Dataset entries:
[Start of Attachment]
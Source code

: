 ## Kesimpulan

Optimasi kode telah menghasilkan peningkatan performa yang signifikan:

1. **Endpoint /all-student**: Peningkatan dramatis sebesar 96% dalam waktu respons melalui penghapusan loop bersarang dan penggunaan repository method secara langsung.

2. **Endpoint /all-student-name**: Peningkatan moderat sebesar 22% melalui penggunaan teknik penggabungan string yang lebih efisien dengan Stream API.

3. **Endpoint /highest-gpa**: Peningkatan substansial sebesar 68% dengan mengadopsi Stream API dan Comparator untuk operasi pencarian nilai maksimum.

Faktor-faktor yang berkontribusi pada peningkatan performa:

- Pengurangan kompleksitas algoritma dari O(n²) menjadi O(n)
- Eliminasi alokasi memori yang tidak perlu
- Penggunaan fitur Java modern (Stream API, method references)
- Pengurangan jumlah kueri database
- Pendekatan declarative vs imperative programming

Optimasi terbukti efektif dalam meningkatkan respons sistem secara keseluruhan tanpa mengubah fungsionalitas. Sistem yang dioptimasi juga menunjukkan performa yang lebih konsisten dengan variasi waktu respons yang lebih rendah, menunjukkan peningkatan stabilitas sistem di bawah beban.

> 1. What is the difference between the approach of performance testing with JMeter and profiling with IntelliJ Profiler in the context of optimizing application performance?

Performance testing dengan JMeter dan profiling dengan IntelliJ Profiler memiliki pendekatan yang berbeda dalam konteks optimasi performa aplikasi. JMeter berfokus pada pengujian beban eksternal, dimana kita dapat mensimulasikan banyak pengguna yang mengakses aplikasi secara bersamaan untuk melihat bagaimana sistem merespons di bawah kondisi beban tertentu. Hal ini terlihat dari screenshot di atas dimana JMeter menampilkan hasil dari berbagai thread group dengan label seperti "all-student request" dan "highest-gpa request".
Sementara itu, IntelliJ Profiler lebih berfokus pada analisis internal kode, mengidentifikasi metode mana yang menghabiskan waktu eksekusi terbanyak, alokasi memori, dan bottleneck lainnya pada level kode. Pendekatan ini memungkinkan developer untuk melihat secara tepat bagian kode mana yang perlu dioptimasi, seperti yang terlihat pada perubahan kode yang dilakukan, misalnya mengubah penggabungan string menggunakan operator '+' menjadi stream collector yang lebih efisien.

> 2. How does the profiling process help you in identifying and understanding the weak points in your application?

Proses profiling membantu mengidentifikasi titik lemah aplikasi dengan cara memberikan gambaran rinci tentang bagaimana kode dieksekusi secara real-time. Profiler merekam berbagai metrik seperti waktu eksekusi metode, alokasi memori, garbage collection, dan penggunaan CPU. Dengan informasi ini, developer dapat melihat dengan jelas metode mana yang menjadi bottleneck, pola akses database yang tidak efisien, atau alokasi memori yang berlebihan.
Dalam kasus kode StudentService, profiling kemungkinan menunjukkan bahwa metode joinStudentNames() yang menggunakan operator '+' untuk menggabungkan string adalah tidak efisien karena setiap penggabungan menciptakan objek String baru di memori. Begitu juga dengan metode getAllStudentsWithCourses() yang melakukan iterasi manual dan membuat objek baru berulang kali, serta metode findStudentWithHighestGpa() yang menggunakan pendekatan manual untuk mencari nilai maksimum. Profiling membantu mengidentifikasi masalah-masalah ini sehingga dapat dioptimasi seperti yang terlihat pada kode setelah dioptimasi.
[End of Attachment]
* [WORK INSTRUCTIONS]: Would you output every record above exactly as it stands?

* [TASK RESULT]:
Source code

: ## Kesimpulan

Optimasi kode telah menghasilkan peningkatan performa yang signifikan:

1. **Endpoint /all-student**: Peningkatan dramatis sebesar 96% dalam waktu respons melalui penghapusan loop bersarang dan penggunaan repository method secara langsung.

2. **Endpoint /all-student-name**: Peningkatan moderat sebesar 22% melalui penggunaan teknik penggabungan string yang lebih efisien dengan Stream API.

3. **Endpoint /highest-gpa**: Peningkatan substansial sebesar 68% dengan mengadopsi Stream API dan Comparator untuk operasi pencarian nilai maksimum.

Faktor-faktor yang berkontribusi pada peningkatan performa:

- Pengurangan kompleksitas algoritma dari O(n²) menjadi O(n)
- Eliminasi alokasi memori yang tidak perlu
- Penggunaan fitur Java modern (Stream API, method references)
- Pengurangan jumlah kueri database
- Pendekatan declarative vs imperative programming

Optimasi terbukti efektif dalam meningkatkan respons sistem secara keseluruhan tanpa mengubah fungsionalitas. Sistem yang dioptimasi juga menunjukkan performa yang lebih konsisten dengan variasi waktu respons yang lebih rendah, menunjukkan peningkatan stabilitas sistem di bawah beban.

> 1. What is the difference between the approach of performance testing with JMeter and profiling with IntelliJ Profiler in the context of optimizing application performance?

Performance testing dengan JMeter dan profiling dengan IntelliJ Profiler memiliki pendekatan yang berbeda dalam konteks optimasi performa aplikasi. JMeter berfokus pada pengujian beban eksternal, dimana kita dapat mensimulasikan banyak pengguna yang mengakses aplikasi secara bersamaan untuk melihat bagaimana sistem merespons di bawah kondisi beban tertentu. Hal ini terlihat dari screenshot di atas dimana JMeter menampilkan hasil dari berbagai thread group dengan label seperti "all-student request" dan "highest-gpa request".
Sementara itu, IntelliJ Profiler lebih berfokus pada analisis internal kode, mengidentifikasi metode mana yang menghabiskan waktu eksekusi terbanyak, alokasi memori, dan bottleneck lainnya pada level kode. Pendekatan ini memungkinkan developer untuk melihat secara tepat bagian kode mana yang perlu dioptimasi, seperti yang terlihat pada perubahan kode yang dilakukan, misalnya mengubah penggabungan string menggunakan operator '+' menjadi stream collector yang lebih efisien.

> 2. How does the profiling process help you in identifying and understanding the weak points in your application?

Proses profiling membantu mengidentifikasi titik lemah aplikasi dengan cara memberikan gambaran rinci tentang bagaimana kode dieksekusi secara real-time. Profiler merekam berbagai metrik seperti waktu eksekusi metode, alokasi memori, garbage collection, dan penggunaan CPU. Dengan informasi ini, developer dapat melihat dengan jelas metode mana yang menjadi bottleneck, pola akses database yang tidak efisien, atau alokasi memori yang berlebihan.
Dalam kasus kode StudentService, profiling kemungkinan menunjukkan bahwa metode joinStudentNames() yang menggunakan operator '+' untuk menggabungkan string adalah tidak efisien karena setiap penggabungan menciptakan objek String baru di memori. Begitu juga dengan metode getAllStudentsWithCourses() yang melakukan iterasi manual dan membuat objek baru berulang kali, serta metode findStudentWithHighestGpa() yang menggunakan pendekatan manual untuk mencari nilai maksimum. Profiling membantu mengidentifikasi masalah-masalah ini sehingga dapat dioptimasi seperti yang terlihat pada kode setelah dioptimasi.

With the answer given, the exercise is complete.